Easter was the feast of the pagan goddess of spring, Eoste. It was a tradition to give a gift of coloured eggs which represented the new life of the countryside.

Hot cross buns were baked on Good Friday and were ‘carefully hung up in the inglenook, and kept for medicinal purposes’! A small piece of the dried bun was grated and mixed with water – it was drunk as a cure for diarrhoea, but to work it must be hand baked on a Good Friday! The provision of hot cross buns on Good Friday is thought to be one of the strongest surviving symbols of pre-reformation England.

It has been said that to wash clothes on Good Friday was considered an awful sin. A story is told ‘A young woman went a –washing on Good Friday. As she were about it, up comes a gentleman, and he asks the way somewhers, most pleasant like’. While he stands talking, the woman chances to look at his feet, and discovers he has a cloven foot; so she answers him very shortly, and refuses the money he offers her. ‘Whereupon the gentleman, who, of course, is the Devil, walks away, and the woman, in a fright, puts aside her washing’. You should always wear something new on Easter Sunday, ‘for good fortune’. A new pair of gloves was the luckiest item, and these were often given as an Easter present. Told by A. Clark in 1893.
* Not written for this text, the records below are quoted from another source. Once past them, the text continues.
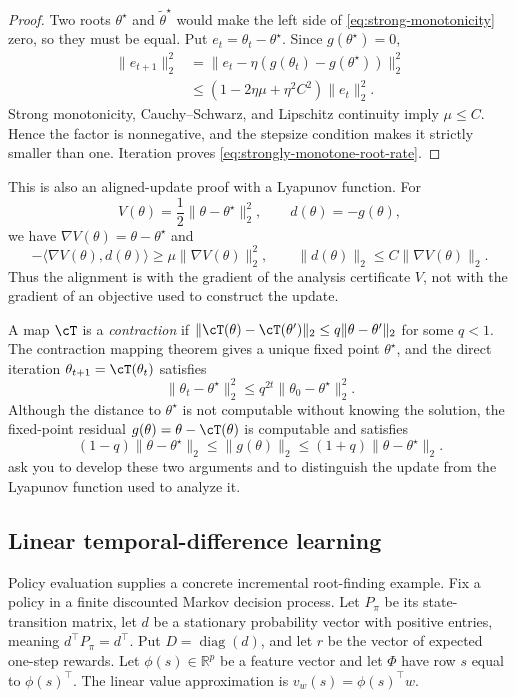 \documentclass[11pt,twoside]{article}
\newcommand{\R}{\mathbb R}
\newcommand{\diag}{\operatorname{diag}}
\theoremstyle{definition}
\theoremstyle{remark}
\begin{document}
\begin{proof}
Two roots $\theta^\star$ and $\widetilde\theta^\star$ would make the
left side of \cref{eq:strong-monotonicity} zero, so they must be equal. Put
$e_t=\theta_t-\theta^\star$. Since $g(\theta^\star)=0$,
\begin{align*}
 \|e_{t+1}\|_2^2
 &=\|e_t-\eta(g(\theta_t)-g(\theta^\star))\|_2^2\\
 &\le(1-2\eta\mu+\eta^2C^2)\|e_t\|_2^2.
\end{align*}
Strong monotonicity, Cauchy--Schwarz, and Lipschitz continuity imply
$\mu\le C$. Hence the factor is nonnegative, and the stepsize condition makes
it strictly smaller than one. Iteration proves
\cref{eq:strongly-monotone-root-rate}.
\end{proof}

This is also an aligned-update proof with a Lyapunov function. For
\[
 V(\theta)=\frac12\|\theta-\theta^\star\|_2^2,
 \qquad d(\theta)=-g(\theta),
\]
we have $\nabla V(\theta)=\theta-\theta^\star$ and
\[
 -\langle\nabla V(\theta),d(\theta)\rangle
 \ge\mu\|\nabla V(\theta)\|_2^2,
 \qquad
 \|d(\theta)\|_2\le C\|\nabla V(\theta)\|_2.
\]
Thus the alignment is with the gradient of the analysis certificate $V$, not
with the gradient of an objective used to construct the update.

A map $\cT$ is a \emph{contraction} if
$\|\cT(\theta)-\cT(\theta')\|_2\le q\|\theta-\theta'\|_2$ for some
$q<1$. The contraction mapping theorem gives a unique fixed point
$\theta^\star$, and the direct iteration
$\theta_{t+1}=\cT(\theta_t)$ satisfies
\[
 \|\theta_t-\theta^\star\|_2^2
 \le q^{2t}\|\theta_0-\theta^\star\|_2^2.
\]
Although the distance to $\theta^\star$ is not computable without knowing the
solution, the fixed-point residual
$g(\theta)=\theta-\cT(\theta)$ is computable and satisfies
\[
 (1-q)\|\theta-\theta^\star\|_2
 \le\|g(\theta)\|_2
 \le(1+q)\|\theta-\theta^\star\|_2.
\]
 ask you to develop these two
arguments and to distinguish the update from the Lyapunov function used to
analyze it.

\subsection{Linear temporal-difference learning}
\label{sec:linear-td}

Policy evaluation supplies a concrete incremental root-finding example.
Fix a policy in a finite discounted Markov decision process. Let $P_\pi$ be
its state-transition matrix, let $d$ be a stationary probability vector with
positive entries, meaning $d^\top P_\pi=d^\top$. Put $D=\diag(d)$, and let
$r$ be the vector of expected one-step rewards. Let $\phi(s)\in\R^p$ be a
feature vector and let
$\Phi$ have row $s$ equal to $\phi(s)^\top$. The linear value approximation
is $v_w(s)=\phi(s)^\top w$.
\end{document}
In 1565 a ‘Cockowe King’ was first recorded at Mere and was connected with the Church ales at Easter (ales were a celebration or festival). The king had been the ‘Prynce’ the year before and, according to tradition, was crowned King the following year. In 1566 provision was made for a substitute king if the incumbent, who had been unwell, could not ‘serve at the tyme of the Church Ale’. In the year 1838 a Mr Thomas Neale relayed that in Drayton Foliat on Easter Tuesday of every year the clerk of Chiseldon parish had an ale. He provided a dinner at his house with plenty of strong beer. All the ‘principal’ parishioners partook and called it the Clerk’s Ale. Each guest gave the clerk a present. The gentry who attended gave sovereigns and half sovereigns in ‘return for his good cheer’.